Las últimas elecciones han sido calificadas como "históricas" e "impactantes", "sin precedentes" en la democracia estadounidense. Y en cierto modo lo fueron. El candidato republicano se hizo con la nominación en las primarias a pesar de tener en contra a importantes miembros de su partido -entre los cuales se encontraban expresidentes y antiguos candidatos- y venció en las presidenciales tras hacer comentarios denigrantes sobre las mujeres y los hispanos, presumir de evadir impuestos y amenazar con meter a su rival, Hillary Clinton, en la cárcel. Las encuestas se equivocaron y los especialistas convocados en los medios de comunicación, estos últimos concentrados aisladamente en determinadas partes de la costa este y oeste, no acertaron ni en las predicciones ni en los análisis electorales previos a los comicios. La campaña, desagradable y vacía de contenido, más centrada en el ataque personal que en los asuntos que preocupaban a los ciudadanos, será examinada cuidadosamente por los historiadores del futuro.

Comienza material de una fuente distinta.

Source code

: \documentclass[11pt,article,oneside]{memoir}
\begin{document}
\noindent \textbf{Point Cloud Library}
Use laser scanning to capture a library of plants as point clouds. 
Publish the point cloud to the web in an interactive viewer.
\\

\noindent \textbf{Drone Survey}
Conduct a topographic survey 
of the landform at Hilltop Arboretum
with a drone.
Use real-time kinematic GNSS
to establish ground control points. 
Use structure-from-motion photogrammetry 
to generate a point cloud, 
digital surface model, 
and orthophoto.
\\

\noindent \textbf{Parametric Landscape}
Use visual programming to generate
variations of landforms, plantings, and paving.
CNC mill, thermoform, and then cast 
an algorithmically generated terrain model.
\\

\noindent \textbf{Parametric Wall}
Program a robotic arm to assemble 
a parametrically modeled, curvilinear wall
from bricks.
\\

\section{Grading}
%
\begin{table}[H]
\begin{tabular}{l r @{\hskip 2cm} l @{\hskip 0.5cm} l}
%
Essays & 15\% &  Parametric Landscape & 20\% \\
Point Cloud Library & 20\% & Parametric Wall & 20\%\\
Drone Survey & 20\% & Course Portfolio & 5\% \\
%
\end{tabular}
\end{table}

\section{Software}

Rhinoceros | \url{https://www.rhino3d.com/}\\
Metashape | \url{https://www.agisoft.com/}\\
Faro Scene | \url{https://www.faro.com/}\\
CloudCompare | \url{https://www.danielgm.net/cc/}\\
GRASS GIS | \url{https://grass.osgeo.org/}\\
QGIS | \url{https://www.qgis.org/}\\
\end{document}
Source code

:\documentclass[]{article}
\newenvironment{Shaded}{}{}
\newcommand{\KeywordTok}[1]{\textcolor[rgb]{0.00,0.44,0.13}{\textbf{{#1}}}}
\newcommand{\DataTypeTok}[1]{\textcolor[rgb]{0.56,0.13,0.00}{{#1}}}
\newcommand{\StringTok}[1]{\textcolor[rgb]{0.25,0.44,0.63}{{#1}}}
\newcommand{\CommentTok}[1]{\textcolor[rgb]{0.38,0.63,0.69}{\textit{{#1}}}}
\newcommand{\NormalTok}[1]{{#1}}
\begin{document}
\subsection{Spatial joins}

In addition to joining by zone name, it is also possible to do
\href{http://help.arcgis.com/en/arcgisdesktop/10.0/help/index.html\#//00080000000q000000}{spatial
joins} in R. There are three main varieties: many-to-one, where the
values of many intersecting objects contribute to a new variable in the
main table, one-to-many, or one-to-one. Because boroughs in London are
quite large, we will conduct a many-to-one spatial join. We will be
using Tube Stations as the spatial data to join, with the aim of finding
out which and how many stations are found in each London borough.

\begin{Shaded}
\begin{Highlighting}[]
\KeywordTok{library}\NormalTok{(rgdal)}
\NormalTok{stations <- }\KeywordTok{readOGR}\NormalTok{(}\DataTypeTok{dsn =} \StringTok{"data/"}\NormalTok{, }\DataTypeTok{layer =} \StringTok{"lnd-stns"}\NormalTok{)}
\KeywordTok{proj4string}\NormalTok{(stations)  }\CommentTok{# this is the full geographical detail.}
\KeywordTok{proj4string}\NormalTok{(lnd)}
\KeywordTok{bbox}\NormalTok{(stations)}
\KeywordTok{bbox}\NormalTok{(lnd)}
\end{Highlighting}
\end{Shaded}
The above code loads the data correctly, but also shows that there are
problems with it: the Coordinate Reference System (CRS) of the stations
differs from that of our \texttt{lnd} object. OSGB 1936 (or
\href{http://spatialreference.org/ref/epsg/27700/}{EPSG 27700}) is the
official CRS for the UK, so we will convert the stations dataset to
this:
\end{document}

La posibilidad de que un millonario ególatra, producto del reality show y sin experiencia política de ningún tipo pudiera convertirse en presidente de los Estados Unidos solo fue planteada con antelación en el año 2000 por los ingeniosos guionistas de Los Simpson, quienes no sospechaban, me temo, que tal cosa se pudiera llegar a producir. Unos pocos, como Michael Moore, además de predecir la victoria del republicano en los albores de las primarias, explicaron -a luz de los acontecimientos actuales, con bastante lucidez- por qué podían perder los demócratas. Aunque no muchos prestaron atención a esas advertencias. Convendría recordar también que Donald Trump no es Ronald Reagan. Algunos, obsesionados con la criticable cobertura mediática de la campaña, señalan ciertas similitudes entre las reacciones de la prensa progresista cuando aquel "actor mediocre" entró en la Casa Blanca y cómo esos mismos periódicos y revistas están asimilando ahora la inesperada victoria del magnate, cayendo en una suerte de falacia comparativa.

Cualquiera que se asome a los diarios y cartas de Reagan, que fue gobernador de California -un estado, potencia económica mundial, con más de 38 millones de habitantes- durante casi una década antes de asumir la presidencia del país, tendrá la oportunidad de comprobar la distancia moral e intelectual que separa al uno del otro. Si bien es cierto que ambos utilizaron la televisión para darse a conocer al público (Trump en "The Celebrity Apprentice", de la cadena NBC, y Reagan en los comerciales de General Electric), existe una diferencia básica entre el que fuera presidente durante la Guerra Fría y el actual presidente electo: los motivos por los cuales quisieron dedicarse a la política.

De acuerdo con Thomas Evans, autor de "The Education of Ronald Reagan: The General Electric Years and the Untold Story of His Conversion to Conservatism", un estudio basado en documentos de la corporación y numerosas entrevistas con sus empleados, Reagan, demócrata convencido, partidario entusiasta de Roosevelt y Truman, experimentó una "conversión" al conservadurismo mientras presentaba su programa televisivo y viajaba por todo el país como encargado de las relaciones públicas de General Electric. Fue entonces cuando empezó a familiarizarse con los textos de Ludwig Von Mises y Friedrich Hayek, a citar a Jefferson y a Hamilton. Influenciado por el vicepresidente de la compañía, Lemuel Boulware -según lo que se comentaba en los ambientes corporativos de aquella época, uno de los mejores negociadores de conflictos laborales de todos los tiempos-, Reagan introdujo en su oratoria conceptos como "gobierno limitado", "impuestos bajos" y "anticomunismo". "No solo estaba pronunciando discursos; estaba predicando sermones", reconoció el presidente en su autobiografía, "American Life".